La herencia epigenética es relativamente común en las plantas. La línea germinal de la planta surge de células somáticas expuestas a señales ambientales y de desarrollo (Cuadro 2), y muchas especies de plantas se pueden propagar clonalmente, sin ningún pasaje de la línea germinal. Quizás no sea accidental que los botánicos propusieran por primera vez adquirir rasgos, el más famoso por Jean-Baptiste Lamarck y el más infame por Trofim Denisovich Lysenko. Las posibles implicaciones para el desarrollo de los mamíferos y la salud humana se comprendieron rápidamente y, en los últimos años, se han documentado muchos ejemplos potenciales de herencia epigenética. Sin embargo, tales estudios a menudo se refieren a efectos intergeneracionales en lugar de transgeneracionales (Figura 1) y rara vez excluyen los cambios en la secuencia del ADN como la causa subyacente de la heredabilidad. Aunque los efectos intergeneracionales (como los efectos maternos) ciertamente ocurren en los mamíferos, el grado en que pueden transmitirse en ausencia del desencadenante inicial sigue sin estar claro. En los mamíferos, se produce una reprogramación eficaz en el embrión temprano y en la línea germinal (Cuadro 2). Estas dos rondas de borrado epigenético dejan pocas posibilidades de herencia de las marcas epigenéticas, ya sean programadas, accidentales o inducidas ambientalmente (Fig. 2A).

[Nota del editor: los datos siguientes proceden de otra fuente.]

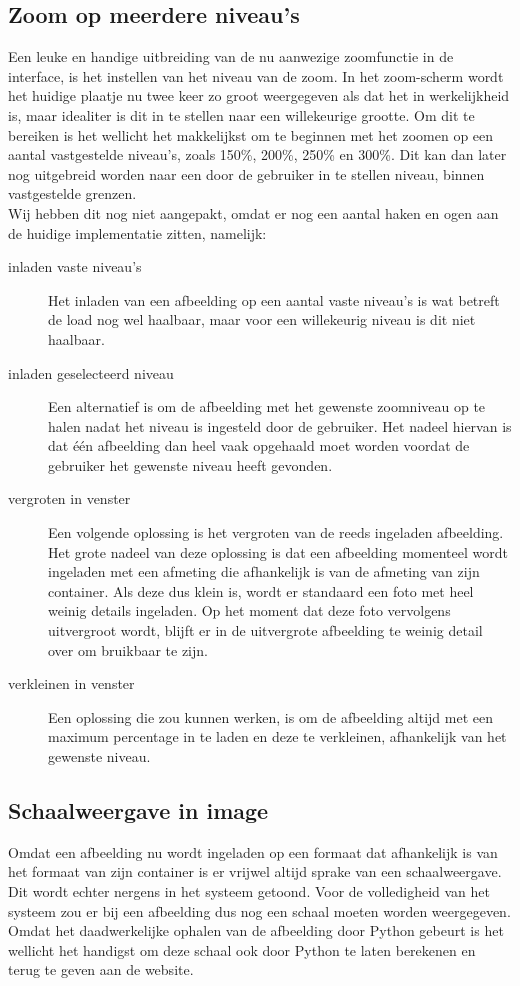 \subsection{Zoom op meerdere niveau's}
Een leuke en handige uitbreiding van de nu aanwezige zoomfunctie in de interface, is het instellen van het niveau van de zoom.
In het zoom-scherm wordt het huidige plaatje nu twee keer zo groot weergegeven als dat het in werkelijkheid is, maar idealiter is dit in te stellen naar een willekeurige grootte.
Om dit te bereiken is het wellicht het makkelijkst om te beginnen met het zoomen op een aantal vastgestelde niveau's, zoals 150\%, 200\%, 250\% en 300\%.
Dit kan dan later nog uitgebreid worden naar een door de gebruiker in te stellen niveau, binnen vastgestelde grenzen.
\\
Wij hebben dit nog niet aangepakt, omdat er nog een aantal haken en ogen aan de huidige implementatie zitten, namelijk:
\begin{description}
	\item[inladen vaste niveau's] Het inladen van een afbeelding op een aantal vaste niveau's is wat betreft de load nog wel haalbaar, maar voor een willekeurig niveau is dit niet haalbaar.
	\item[inladen geselecteerd niveau] Een alternatief is om de afbeelding met het gewenste zoomniveau op te halen nadat het niveau is ingesteld door de gebruiker.
	Het nadeel hiervan is dat \'{e}\'{e}n afbeelding dan heel vaak opgehaald moet worden voordat de gebruiker het gewenste niveau heeft gevonden.
	\item[vergroten in venster] Een volgende oplossing is het vergroten van de reeds ingeladen afbeelding.
	Het grote nadeel van deze oplossing is dat een afbeelding momenteel wordt ingeladen met een afmeting die afhankelijk is van de afmeting van zijn container.
Als deze dus klein is, wordt er standaard een foto met heel weinig details ingeladen.
Op het moment dat deze foto vervolgens uitvergroot wordt, blijft er in de uitvergrote afbeelding te weinig detail over om bruikbaar te zijn.
	\item[verkleinen in venster] Een oplossing die zou kunnen werken, is om de afbeelding altijd met een maximum percentage in te laden  en deze te verkleinen, afhankelijk van het gewenste niveau.
\end{description}

\subsection{Schaalweergave in image}
Omdat een afbeelding nu wordt ingeladen op een formaat dat afhankelijk is van het formaat van zijn container is er vrijwel altijd sprake van een schaalweergave.
Dit wordt echter nergens in het systeem getoond.
Voor de volledigheid van het systeem zou er  bij een afbeelding dus nog een schaal moeten worden weergegeven.
Omdat het daadwerkelijke ophalen van de afbeelding door Python gebeurt is het wellicht het handigst om deze schaal ook door Python te laten berekenen en terug te geven aan de website.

Por lo tanto, aunque la transmisión de estados adquiridos puede ocurrir en algunos animales (como los nematodos), la prueba de que la herencia transgeneracional tiene una base epigenética generalmente no existe en los mamíferos. De hecho, la evolución parece haber hecho todo lo posible para asegurar la eliminación eficiente de cualquier marcador potencialmente dañino que la experiencia de vida de un padre pueda haber impuesto.